====== SUPPLIED DATA ======

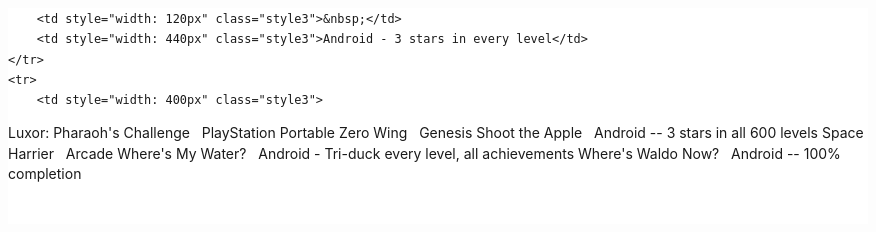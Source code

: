 		<td style="width: 120px" class="style3">&nbsp;</td>
		<td style="width: 440px" class="style3">Android - 3 stars in every level</td>
	</tr>
	<tr>
		<td style="width: 400px" class="style3">
Luxor: Pharaoh&#39;s Challenge</td>
		<td style="width: 120px" class="style3">&nbsp;</td>
		<td style="width: 440px" class="style3">PlayStation Portable</td>
	</tr>
	<tr>
		<td style="width: 400px" class="style3">
Zero Wing</td>
		<td style="width: 120px" class="style3">&nbsp;</td>
		<td style="width: 440px" class="style3">Genesis</td>
	</tr>
	<tr>
		<td style="width: 400px" class="style3">
Shoot the Apple</td>
		<td style="width: 120px" class="style3">&nbsp;</td>
		<td style="width: 440px" class="style3">Android -- 3 stars in all 600 
		levels</td>
	</tr>
	<tr>
		<td style="width: 400px" class="style3">
Space Harrier</td>
		<td style="width: 120px" class="style3">&nbsp;</td>
		<td style="width: 440px" class="style3">Arcade</td>
	</tr>
	<tr>
		<td style="width: 400px" class="style3">
Where&#39;s My Water?</td>
		<td style="width: 120px" class="style3">&nbsp;</td>
		<td style="width: 440px" class="style3">Android - Tri-duck every level, 
		all achievements</td>
	</tr>
	<tr>
		<td style="width: 400px" class="style3">
Where&#39;s Waldo Now?</td>
		<td style="width: 120px" class="style3">&nbsp;</td>
		<td style="width: 440px" class="style3">Android -- 100% completion</td>
	</tr>
</table>
<p>
<font size="4" face="Century Gothic"><br>
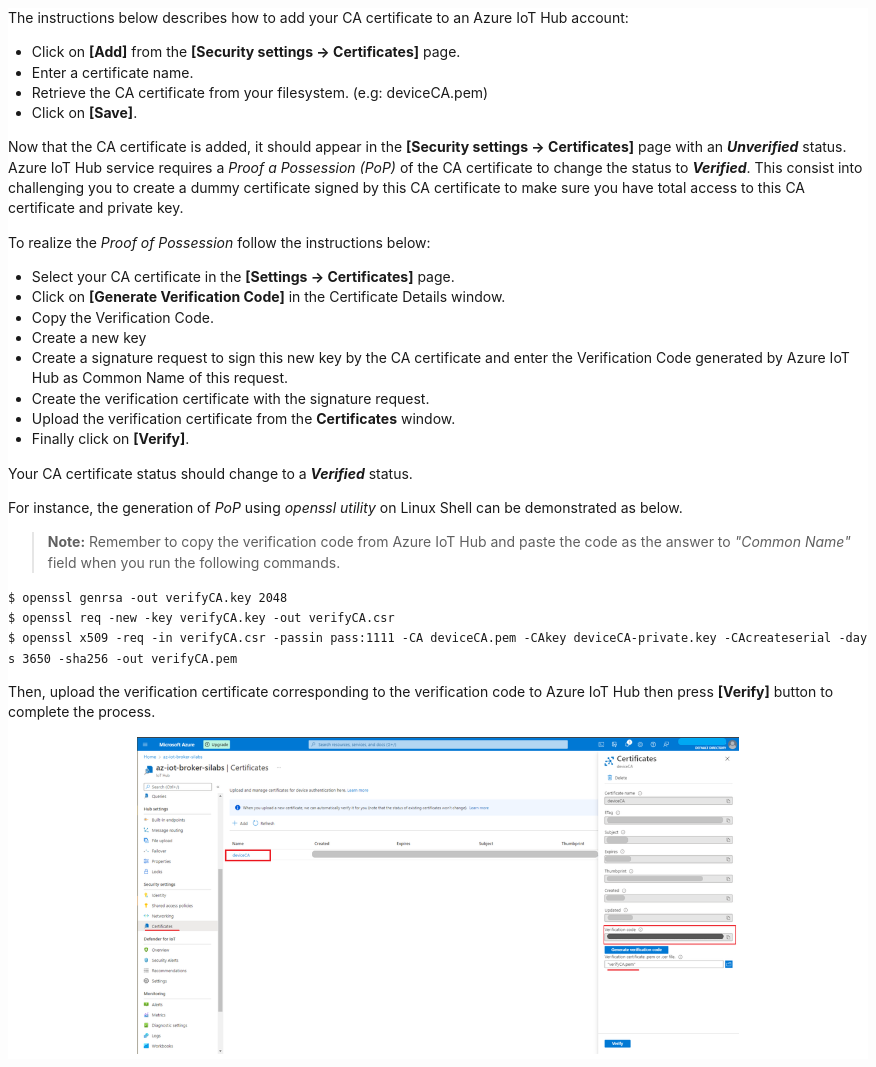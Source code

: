 The instructions below describes how to add your CA certificate to an Azure IoT Hub account:

* Click on **[Add]** from the **[Security settings -> Certificates]** page.
* Enter a certificate name.
* Retrieve the CA certificate from your filesystem. (e.g: deviceCA.pem)
* Click on **[Save]**.

Now that the CA certificate is added, it should appear in the **[Security settings -> Certificates]** page with an **_Unverified_** status.
Azure IoT Hub service requires a *Proof a Possession (PoP)* of the CA certificate to change the status to **_Verified_**. This consist into challenging you to create a dummy certificate signed by this CA certificate to make sure you have total access to this CA certificate and private key.

To realize the *Proof of Possession* follow the instructions below:

* Select your CA certificate in the **[Settings -> Certificates]** page.
* Click on **[Generate Verification Code]** in the Certificate Details window.
* Copy the Verification Code.
* Create a new key
* Create a signature request to sign this new key by the CA certificate and enter the Verification Code generated by Azure IoT Hub as Common Name of this request.
* Create the verification certificate with the signature request.
* Upload the verification certificate from the **Certificates**  window.
* Finally click on **[Verify]**.

Your CA certificate status should change to a **_Verified_** status.

For instance, the generation of *PoP* using *openssl utility* on Linux Shell can be demonstrated as below.

> **Note:** Remember to copy the verification code from Azure IoT Hub and paste the code as the answer to *"Common Name"* field when you run the following commands.

```
$ openssl genrsa -out verifyCA.key 2048
$ openssl req -new -key verifyCA.key -out verifyCA.csr
$ openssl x509 -req -in verifyCA.csr -passin pass:1111 -CA deviceCA.pem -CAkey deviceCA-private.key -CAcreateserial -days 3650 -sha256 -out verifyCA.pem
```

 
  Then, upload the verification certificate corresponding to the verification code to Azure IoT Hub then press **[Verify]** button to complete the process.

<p align="center">
  <img src="resources/azure_CA_pop.png" width="70%" title="CA verification process of Azure IoT Hub" alt="CA verification process of Azure IoT Hub"/>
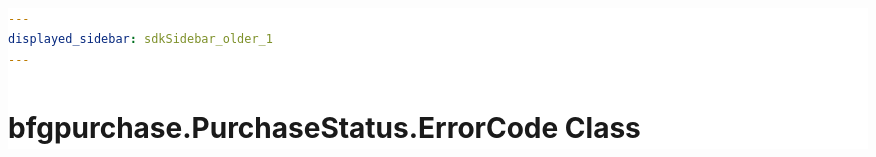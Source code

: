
 ```yaml
---
displayed_sidebar: sdkSidebar_older_1
---
```

# bfgpurchase.PurchaseStatus.ErrorCode Class 
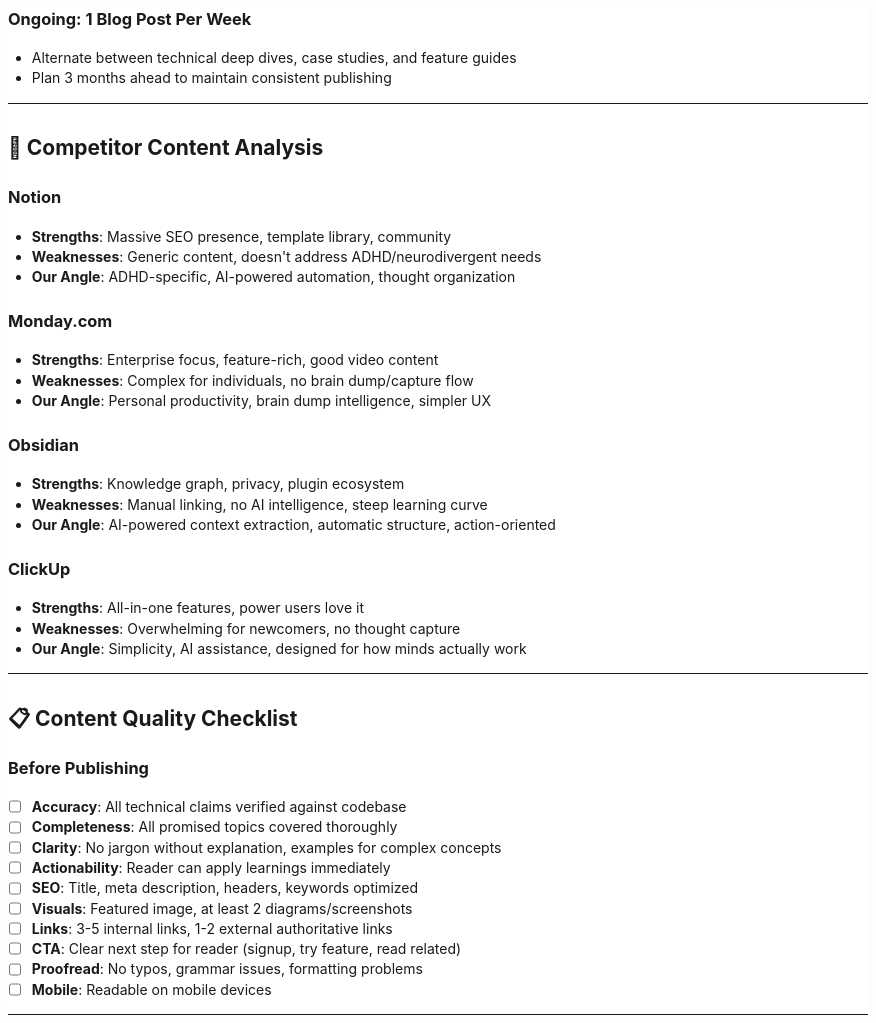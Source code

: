 ### Ongoing: 1 Blog Post Per Week

- Alternate between technical deep dives, case studies, and feature guides
- Plan 3 months ahead to maintain consistent publishing

---

## 🎯 Competitor Content Analysis

### Notion

- **Strengths**: Massive SEO presence, template library, community
- **Weaknesses**: Generic content, doesn't address ADHD/neurodivergent needs
- **Our Angle**: ADHD-specific, AI-powered automation, thought organization

### Monday.com

- **Strengths**: Enterprise focus, feature-rich, good video content
- **Weaknesses**: Complex for individuals, no brain dump/capture flow
- **Our Angle**: Personal productivity, brain dump intelligence, simpler UX

### Obsidian

- **Strengths**: Knowledge graph, privacy, plugin ecosystem
- **Weaknesses**: Manual linking, no AI intelligence, steep learning curve
- **Our Angle**: AI-powered context extraction, automatic structure, action-oriented

### ClickUp

- **Strengths**: All-in-one features, power users love it
- **Weaknesses**: Overwhelming for newcomers, no thought capture
- **Our Angle**: Simplicity, AI assistance, designed for how minds actually work

---

## 📋 Content Quality Checklist

### Before Publishing

- [ ] **Accuracy**: All technical claims verified against codebase
- [ ] **Completeness**: All promised topics covered thoroughly
- [ ] **Clarity**: No jargon without explanation, examples for complex concepts
- [ ] **Actionability**: Reader can apply learnings immediately
- [ ] **SEO**: Title, meta description, headers, keywords optimized
- [ ] **Visuals**: Featured image, at least 2 diagrams/screenshots
- [ ] **Links**: 3-5 internal links, 1-2 external authoritative links
- [ ] **CTA**: Clear next step for reader (signup, try feature, read related)
- [ ] **Proofread**: No typos, grammar issues, formatting problems
- [ ] **Mobile**: Readable on mobile devices

---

======

_EXERCISE BRIEF_
Print all the records again exactly; do not include any picture.

_WRITTEN SOLUTION_
Source code

: 		<td style="width: 120px" class="style3">&nbsp;</td>
		<td style="width: 440px" class="style3">Android - 3 stars in every level</td>
	</tr>
	<tr>
		<td style="width: 400px" class="style3">
Luxor: Pharaoh&#39;s Challenge</td>
		<td style="width: 120px" class="style3">&nbsp;</td>
		<td style="width: 440px" class="style3">PlayStation Portable</td>
	</tr>
	<tr>
		<td style="width: 400px" class="style3">
Zero Wing</td>
		<td style="width: 120px" class="style3">&nbsp;</td>
		<td style="width: 440px" class="style3">Genesis</td>
	</tr>
	<tr>
		<td style="width: 400px" class="style3">
Shoot the Apple</td>
		<td style="width: 120px" class="style3">&nbsp;</td>
		<td style="width: 440px" class="style3">Android -- 3 stars in all 600 
		levels</td>
	</tr>
	<tr>
		<td style="width: 400px" class="style3">
Space Harrier</td>
		<td style="width: 120px" class="style3">&nbsp;</td>
		<td style="width: 440px" class="style3">Arcade</td>
	</tr>
	<tr>
		<td style="width: 400px" class="style3">
Where&#39;s My Water?</td>
		<td style="width: 120px" class="style3">&nbsp;</td>
		<td style="width: 440px" class="style3">Android - Tri-duck every level, 
		all achievements</td>
	</tr>
	<tr>
		<td style="width: 400px" class="style3">
Where&#39;s Waldo Now?</td>
		<td style="width: 120px" class="style3">&nbsp;</td>
		<td style="width: 440px" class="style3">Android -- 100% completion</td>
	</tr>
</table>
<p>
<font size="4" face="Century Gothic"><br>
Source code

: The instructions below describes how to add your CA certificate to an Azure IoT Hub account:

* Click on **[Add]** from the **[Security settings -> Certificates]** page.
* Enter a certificate name.
* Retrieve the CA certificate from your filesystem. (e.g: deviceCA.pem)
* Click on **[Save]**.

Now that the CA certificate is added, it should appear in the **[Security settings -> Certificates]** page with an **_Unverified_** status.
Azure IoT Hub service requires a *Proof a Possession (PoP)* of the CA certificate to change the status to **_Verified_**. This consist into challenging you to create a dummy certificate signed by this CA certificate to make sure you have total access to this CA certificate and private key.

To realize the *Proof of Possession* follow the instructions below:

* Select your CA certificate in the **[Settings -> Certificates]** page.
* Click on **[Generate Verification Code]** in the Certificate Details window.
* Copy the Verification Code.
* Create a new key
* Create a signature request to sign this new key by the CA certificate and enter the Verification Code generated by Azure IoT Hub as Common Name of this request.
* Create the verification certificate with the signature request.
* Upload the verification certificate from the **Certificates**  window.
* Finally click on **[Verify]**.

Your CA certificate status should change to a **_Verified_** status.

For instance, the generation of *PoP* using *openssl utility* on Linux Shell can be demonstrated as below.

> **Note:** Remember to copy the verification code from Azure IoT Hub and paste the code as the answer to *"Common Name"* field when you run the following commands.

```
$ openssl genrsa -out verifyCA.key 2048
$ openssl req -new -key verifyCA.key -out verifyCA.csr
$ openssl x509 -req -in verifyCA.csr -passin pass:1111 -CA deviceCA.pem -CAkey deviceCA-private.key -CAcreateserial -days 3650 -sha256 -out verifyCA.pem
```

 
  Then, upload the verification certificate corresponding to the verification code to Azure IoT Hub then press **[Verify]** button to complete the process.

<p align="center">
  <img src="resources/azure_CA_pop.png" width="70%" title="CA verification process of Azure IoT Hub" alt="CA verification process of Azure IoT Hub"/>
Source code

:
 ```yaml
---
displayed_sidebar: sdkSidebar_older_1
---
```

# bfgpurchase.PurchaseStatus.ErrorCode Class 
Source code

: ### Ongoing: 1 Blog Post Per Week

- Alternate between technical deep dives, case studies, and feature guides
- Plan 3 months ahead to maintain consistent publishing

---

## 🎯 Competitor Content Analysis

### Notion

- **Strengths**: Massive SEO presence, template library, community
- **Weaknesses**: Generic content, doesn't address ADHD/neurodivergent needs
- **Our Angle**: ADHD-specific, AI-powered automation, thought organization

### Monday.com

- **Strengths**: Enterprise focus, feature-rich, good video content
- **Weaknesses**: Complex for individuals, no brain dump/capture flow
- **Our Angle**: Personal productivity, brain dump intelligence, simpler UX

### Obsidian

- **Strengths**: Knowledge graph, privacy, plugin ecosystem
- **Weaknesses**: Manual linking, no AI intelligence, steep learning curve
- **Our Angle**: AI-powered context extraction, automatic structure, action-oriented

### ClickUp

- **Strengths**: All-in-one features, power users love it
- **Weaknesses**: Overwhelming for newcomers, no thought capture
- **Our Angle**: Simplicity, AI assistance, designed for how minds actually work

---

## 📋 Content Quality Checklist

### Before Publishing

- [ ] **Accuracy**: All technical claims verified against codebase
- [ ] **Completeness**: All promised topics covered thoroughly
- [ ] **Clarity**: No jargon without explanation, examples for complex concepts
- [ ] **Actionability**: Reader can apply learnings immediately
- [ ] **SEO**: Title, meta description, headers, keywords optimized
- [ ] **Visuals**: Featured image, at least 2 diagrams/screenshots
- [ ] **Links**: 3-5 internal links, 1-2 external authoritative links
- [ ] **CTA**: Clear next step for reader (signup, try feature, read related)
- [ ] **Proofread**: No typos, grammar issues, formatting problems
- [ ] **Mobile**: Readable on mobile devices

---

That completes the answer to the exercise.